What you have to do
Your reply should be the entries, output word for word, with each picture omitted.

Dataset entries
Content starts
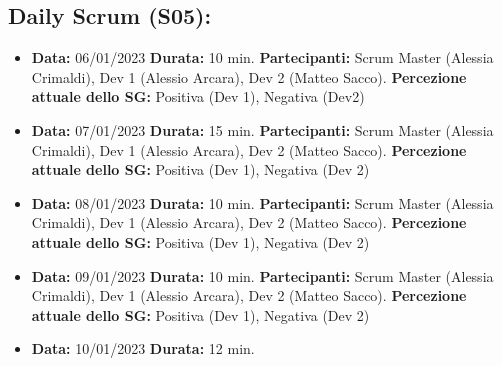 \documentclass[a4paper, oneside]{article}
\newcommand\cinque{Scrum Master (Alessia Crimaldi), Dev 1 (Alessio Arcara), Dev 2 (Matteo Sacco).}
\begin{document}
\begin{landscape}
\begin{tabular}{ | p{6.5cm} | p{3cm} | p{8cm} | p{2.9cm} | p{2.4cm}| }
            \hline
        \end{tabular}

        \newpage
        \normalsize
        \subsection{Daily Scrum (S05):}
        \begin{itemize}
            \item \textbf{Data:} 06/01/2023
            \newline \textbf{Durata:} 10 min.
            \newline \textbf{Partecipanti:} \cinque
            \newline \textbf{Percezione attuale dello SG:} Positiva (Dev 1), Negativa (Dev2)
        \end{itemize}
        \begin{itemize}
            \item \textbf{Data:} 07/01/2023
            \newline \textbf{Durata:} 15 min.
            \newline \textbf{Partecipanti:} \cinque
            \newline \textbf{Percezione attuale dello SG:} Positiva (Dev 1), Negativa (Dev 2)
        \end{itemize}
        \begin{itemize}
            \item \textbf{Data:} 08/01/2023
            \newline \textbf{Durata:} 10 min.
            \newline \textbf{Partecipanti:} \cinque
            \newline \textbf{Percezione attuale dello SG:} Positiva (Dev 1), Negativa (Dev 2)
        \end{itemize}
        \begin{itemize}
            \item \textbf{Data:} 09/01/2023
            \newline \textbf{Durata:} 10 min.
            \newline \textbf{Partecipanti:} \cinque
            \newline \textbf{Percezione attuale dello SG:} Positiva (Dev 1), Negativa (Dev 2)
        \end{itemize}
        \begin{itemize}
            \item \textbf{Data:} 10/01/2023
            \newline \textbf{Durata:} 12 min.

\end{itemize}
\end{landscape}
\end{document}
Content ends
Result of this task
 \documentclass[a4paper, oneside]{article}
\newcommand\cinque{Scrum Master (Alessia Crimaldi), Dev 1 (Alessio Arcara), Dev 2 (Matteo Sacco).}
\begin{document}
\begin{landscape}
\begin{tabular}{ | p{6.5cm} | p{3cm} | p{8cm} | p{2.9cm} | p{2.4cm}| }
            \hline
        \end{tabular}

        \newpage
        \normalsize
        \subsection{Daily Scrum (S05):}
        \begin{itemize}
            \item \textbf{Data:} 06/01/2023
            \newline \textbf{Durata:} 10 min.
            \newline \textbf{Partecipanti:} \cinque
            \newline \textbf{Percezione attuale dello SG:} Positiva (Dev 1), Negativa (Dev2)
        \end{itemize}
        \begin{itemize}
            \item \textbf{Data:} 07/01/2023
            \newline \textbf{Durata:} 15 min.
            \newline \textbf{Partecipanti:} \cinque
            \newline \textbf{Percezione attuale dello SG:} Positiva (Dev 1), Negativa (Dev 2)
        \end{itemize}
        \begin{itemize}
            \item \textbf{Data:} 08/01/2023
            \newline \textbf{Durata:} 10 min.
            \newline \textbf{Partecipanti:} \cinque
            \newline \textbf{Percezione attuale dello SG:} Positiva (Dev 1), Negativa (Dev 2)
        \end{itemize}
        \begin{itemize}
            \item \textbf{Data:} 09/01/2023
            \newline \textbf{Durata:} 10 min.
            \newline \textbf{Partecipanti:} \cinque
            \newline \textbf{Percezione attuale dello SG:} Positiva (Dev 1), Negativa (Dev 2)
        \end{itemize}
        \begin{itemize}
            \item \textbf{Data:} 10/01/2023
            \newline \textbf{Durata:} 12 min.

\end{itemize}
\end{landscape}
\end{document}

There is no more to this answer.